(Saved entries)
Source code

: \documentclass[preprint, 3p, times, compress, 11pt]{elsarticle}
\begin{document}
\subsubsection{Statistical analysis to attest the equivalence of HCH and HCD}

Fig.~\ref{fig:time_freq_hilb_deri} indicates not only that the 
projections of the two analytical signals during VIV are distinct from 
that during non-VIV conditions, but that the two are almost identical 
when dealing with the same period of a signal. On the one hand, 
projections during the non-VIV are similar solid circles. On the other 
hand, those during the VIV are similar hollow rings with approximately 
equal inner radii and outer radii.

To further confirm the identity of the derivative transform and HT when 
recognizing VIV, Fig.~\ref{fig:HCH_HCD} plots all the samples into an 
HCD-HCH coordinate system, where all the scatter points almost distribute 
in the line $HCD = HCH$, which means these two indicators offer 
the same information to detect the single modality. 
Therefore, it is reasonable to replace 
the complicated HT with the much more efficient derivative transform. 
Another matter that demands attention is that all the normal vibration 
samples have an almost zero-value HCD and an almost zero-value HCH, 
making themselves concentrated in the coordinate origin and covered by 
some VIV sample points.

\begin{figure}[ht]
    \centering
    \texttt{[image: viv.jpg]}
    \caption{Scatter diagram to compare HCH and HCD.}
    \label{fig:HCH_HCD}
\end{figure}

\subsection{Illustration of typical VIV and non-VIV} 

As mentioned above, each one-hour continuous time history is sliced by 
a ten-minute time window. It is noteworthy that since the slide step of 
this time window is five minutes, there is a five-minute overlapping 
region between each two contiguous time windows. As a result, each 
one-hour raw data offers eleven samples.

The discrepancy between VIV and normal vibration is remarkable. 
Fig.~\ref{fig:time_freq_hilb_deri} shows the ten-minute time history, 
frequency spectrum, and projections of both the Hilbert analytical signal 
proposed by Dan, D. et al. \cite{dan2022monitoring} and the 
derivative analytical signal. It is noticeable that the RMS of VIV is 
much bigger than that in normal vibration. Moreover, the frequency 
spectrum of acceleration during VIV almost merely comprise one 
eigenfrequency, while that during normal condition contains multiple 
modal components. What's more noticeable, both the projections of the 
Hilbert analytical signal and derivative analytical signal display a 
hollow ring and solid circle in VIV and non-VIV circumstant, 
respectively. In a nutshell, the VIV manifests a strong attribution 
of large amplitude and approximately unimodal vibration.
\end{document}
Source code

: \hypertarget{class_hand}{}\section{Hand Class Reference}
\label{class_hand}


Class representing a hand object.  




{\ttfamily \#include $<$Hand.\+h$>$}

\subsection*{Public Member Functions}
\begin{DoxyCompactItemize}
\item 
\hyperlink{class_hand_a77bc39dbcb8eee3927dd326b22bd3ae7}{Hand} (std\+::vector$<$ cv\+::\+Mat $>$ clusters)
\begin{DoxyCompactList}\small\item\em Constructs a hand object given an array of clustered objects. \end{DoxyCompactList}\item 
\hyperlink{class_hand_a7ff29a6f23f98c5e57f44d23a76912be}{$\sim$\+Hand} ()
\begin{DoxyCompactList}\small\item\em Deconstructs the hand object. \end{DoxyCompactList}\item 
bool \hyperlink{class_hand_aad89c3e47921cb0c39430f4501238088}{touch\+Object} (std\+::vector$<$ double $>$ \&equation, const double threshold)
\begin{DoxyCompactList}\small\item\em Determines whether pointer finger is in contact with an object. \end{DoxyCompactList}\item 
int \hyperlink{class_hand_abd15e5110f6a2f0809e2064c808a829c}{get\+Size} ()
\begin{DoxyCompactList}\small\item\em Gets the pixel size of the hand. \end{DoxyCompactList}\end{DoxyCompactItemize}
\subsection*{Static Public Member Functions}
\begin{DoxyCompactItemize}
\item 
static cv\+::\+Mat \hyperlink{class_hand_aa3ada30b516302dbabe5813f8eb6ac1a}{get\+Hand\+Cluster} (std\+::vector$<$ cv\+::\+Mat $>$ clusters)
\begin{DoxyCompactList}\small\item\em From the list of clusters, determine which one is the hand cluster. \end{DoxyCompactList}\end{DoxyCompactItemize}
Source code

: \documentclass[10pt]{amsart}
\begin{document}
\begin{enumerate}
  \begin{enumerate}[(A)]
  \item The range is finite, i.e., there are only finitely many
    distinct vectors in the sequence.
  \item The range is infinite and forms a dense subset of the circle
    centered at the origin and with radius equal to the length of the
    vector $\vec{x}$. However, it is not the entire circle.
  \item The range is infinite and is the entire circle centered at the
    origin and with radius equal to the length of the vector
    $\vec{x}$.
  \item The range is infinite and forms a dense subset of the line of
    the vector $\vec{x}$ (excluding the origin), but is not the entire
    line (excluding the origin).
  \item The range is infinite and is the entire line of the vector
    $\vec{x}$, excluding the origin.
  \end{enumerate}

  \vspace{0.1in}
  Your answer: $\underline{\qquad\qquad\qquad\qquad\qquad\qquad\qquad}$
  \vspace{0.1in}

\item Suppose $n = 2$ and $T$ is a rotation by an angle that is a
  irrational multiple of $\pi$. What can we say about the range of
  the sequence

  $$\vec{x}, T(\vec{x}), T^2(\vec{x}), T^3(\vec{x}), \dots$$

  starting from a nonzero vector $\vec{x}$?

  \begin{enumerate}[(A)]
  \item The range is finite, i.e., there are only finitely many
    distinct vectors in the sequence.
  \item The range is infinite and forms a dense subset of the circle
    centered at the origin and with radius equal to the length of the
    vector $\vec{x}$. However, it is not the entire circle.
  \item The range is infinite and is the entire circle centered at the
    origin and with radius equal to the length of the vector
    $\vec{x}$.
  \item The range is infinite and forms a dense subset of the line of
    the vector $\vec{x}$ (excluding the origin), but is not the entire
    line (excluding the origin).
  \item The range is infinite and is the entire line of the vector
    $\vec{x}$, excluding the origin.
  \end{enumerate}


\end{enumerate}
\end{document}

TASK GOAL: Find the word "What" in the entries and show each line where it is found.

RESULT OF THE EXERCISE:
modal components. What's more noticeable, both the projections of the 
  irrational multiple of $\pi$. What can we say about the range of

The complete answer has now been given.